Bisnis.com, JAKARTA — PT Jasamarga Transjawa Tol (JTT) resmi memberlakukan rekayasa lalu lintas satu arah atau one way secara bertahap dari arah Timur menuju Jakarta pada H+6 Lebaran, Jumat (27/3/2026). Langkah ini diambil untuk mengurai kepadatan kendaraan yang terus meningkat menuju Gerbang Tol (GT) Cikampek Utama.
Vice President Corporate Secretary & Legal PT JTT, Ria Marlinda Paallo menjelaskan rekayasa lalu lintas tersebut kini telah diperluas jangkauannya mulai dari KM 263 Ruas Jalan Tol Pejagan–Pemalang hingga KM 70 GT Cikampek Utama. Kebijakan ini merupakan diskresi Kepolisian yang bersifat situasional guna merespons lonjakan volume kendaraan arus balik menuju wilayah Jabodetabek.

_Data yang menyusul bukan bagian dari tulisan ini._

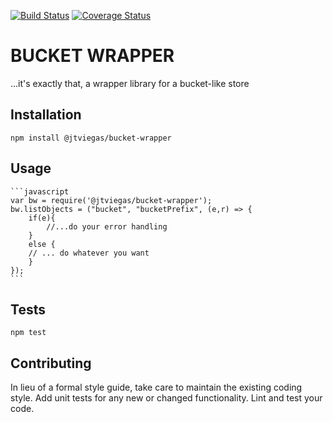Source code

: [![Build Status](https://travis-ci.org/jtviegas/bucket-wrapper.svg?branch=master)](https://travis-ci.org/jtviegas/bucket-wrapper)
[![Coverage Status](https://coveralls.io/repos/github/jtviegas/bucket-wrapper/badge.svg?branch=master)](https://coveralls.io/github/jtviegas/bucket-wrapper?branch=master)

BUCKET WRAPPER
=========

...it's exactly that, a wrapper library for a bucket-like store

## Installation

  `npm install @jtviegas/bucket-wrapper`

## Usage

    ```javascript
    var bw = require('@jtviegas/bucket-wrapper');
    bw.listObjects = ("bucket", "bucketPrefix", (e,r) => {
        if(e){
            //...do your error handling
        }
        else {
        // ... do whatever you want
        }
    });
    ```

## Tests

  `npm test`

## Contributing

In lieu of a formal style guide, take care to maintain the existing coding style. Add unit tests for any new or changed functionality. Lint and test your code.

"Selanjutnya, pada pukul 10.23 WIB rekayasa lalu lintas one way lokal presisi diperluas dari KM 263 Ruas Jalan Tol Pejagan–Pemalang hingga KM 70 GT Cikampek Utama Ruas Jalan Tol Jakarta–Cikampek." jelas Ria dalam keterangan resmi, Jumat (27/3/2026).

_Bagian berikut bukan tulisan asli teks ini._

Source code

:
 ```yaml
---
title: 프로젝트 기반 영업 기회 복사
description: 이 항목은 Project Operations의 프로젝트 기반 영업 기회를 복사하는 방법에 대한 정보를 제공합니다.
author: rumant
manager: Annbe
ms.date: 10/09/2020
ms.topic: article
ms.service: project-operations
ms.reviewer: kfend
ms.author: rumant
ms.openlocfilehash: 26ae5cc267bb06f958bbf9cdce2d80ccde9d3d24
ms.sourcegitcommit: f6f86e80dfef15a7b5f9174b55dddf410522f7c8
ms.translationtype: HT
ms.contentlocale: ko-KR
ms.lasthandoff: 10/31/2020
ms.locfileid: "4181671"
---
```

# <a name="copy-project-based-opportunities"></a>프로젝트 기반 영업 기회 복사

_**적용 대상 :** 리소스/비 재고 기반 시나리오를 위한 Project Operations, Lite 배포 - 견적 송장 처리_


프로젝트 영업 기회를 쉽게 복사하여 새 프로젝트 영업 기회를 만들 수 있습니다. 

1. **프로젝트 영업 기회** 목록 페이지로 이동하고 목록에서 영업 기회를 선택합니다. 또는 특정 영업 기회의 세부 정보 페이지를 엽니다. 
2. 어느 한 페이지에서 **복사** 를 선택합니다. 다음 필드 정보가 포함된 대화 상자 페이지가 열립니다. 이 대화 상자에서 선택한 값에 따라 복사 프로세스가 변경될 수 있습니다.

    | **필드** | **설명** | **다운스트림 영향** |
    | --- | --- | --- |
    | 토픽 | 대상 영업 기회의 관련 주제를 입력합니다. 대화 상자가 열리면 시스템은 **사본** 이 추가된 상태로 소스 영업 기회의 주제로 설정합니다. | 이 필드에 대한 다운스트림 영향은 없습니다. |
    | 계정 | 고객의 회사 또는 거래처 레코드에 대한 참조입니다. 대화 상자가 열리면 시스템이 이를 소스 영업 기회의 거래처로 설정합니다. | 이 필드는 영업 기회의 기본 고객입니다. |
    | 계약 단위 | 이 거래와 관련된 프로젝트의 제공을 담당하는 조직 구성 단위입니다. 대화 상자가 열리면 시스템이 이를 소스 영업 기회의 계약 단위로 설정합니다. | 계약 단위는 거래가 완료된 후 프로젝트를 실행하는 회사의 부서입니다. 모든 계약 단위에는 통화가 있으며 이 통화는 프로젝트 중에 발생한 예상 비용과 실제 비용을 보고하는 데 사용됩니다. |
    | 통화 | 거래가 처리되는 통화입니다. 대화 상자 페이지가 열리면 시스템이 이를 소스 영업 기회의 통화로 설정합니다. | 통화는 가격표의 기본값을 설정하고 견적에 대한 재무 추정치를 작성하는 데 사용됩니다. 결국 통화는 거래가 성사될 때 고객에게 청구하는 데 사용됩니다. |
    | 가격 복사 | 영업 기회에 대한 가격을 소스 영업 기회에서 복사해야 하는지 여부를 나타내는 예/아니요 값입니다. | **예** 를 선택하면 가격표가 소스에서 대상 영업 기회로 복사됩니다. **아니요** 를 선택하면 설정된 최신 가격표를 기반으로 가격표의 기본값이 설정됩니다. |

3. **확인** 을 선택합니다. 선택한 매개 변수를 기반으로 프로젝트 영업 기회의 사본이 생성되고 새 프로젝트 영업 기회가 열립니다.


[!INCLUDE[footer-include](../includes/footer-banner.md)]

Pemberlakuan skema one way secara resmi dibuka oleh Menteri Perhubungan Dudy Purwagandhi melalui koordinasi radio di lapangan. Sebelumnya, rekayasa serupa sempat dimulai dari KM 132 Ruas Jalan Tol Cikopo–Palimanan pada pukul 08.47 WIB sebelum akhirnya ditarik lebih jauh ke wilayah Jawa Tengah.
Sebagai gerbang barrier utama yang menerima kendaraan dari arah Timur, GT Cikampek Utama saat ini mengoperasikan sebanyak 22 gardu tol. Kapasitas ini dapat ditingkatkan sewaktu-waktu hingga mencapai 26 gardu guna mengantisipasi penumpukan antrean transaksi kendaraan yang kembali ke Jakarta.
“JTT mendukung penuh kebijakan rekayasa lalu lintas yang ditetapkan oleh Kepolisian guna memastikan arus kendaraan tetap bergerak lancar dan terkendali. Seiring dengan peningkatan volume lalu lintas pada periode arus balik, kami juga memastikan layanan di lapangan tetap optimal sehingga pengguna jalan dapat merasakan perjalanan yang aman dan nyaman,” tambahnya.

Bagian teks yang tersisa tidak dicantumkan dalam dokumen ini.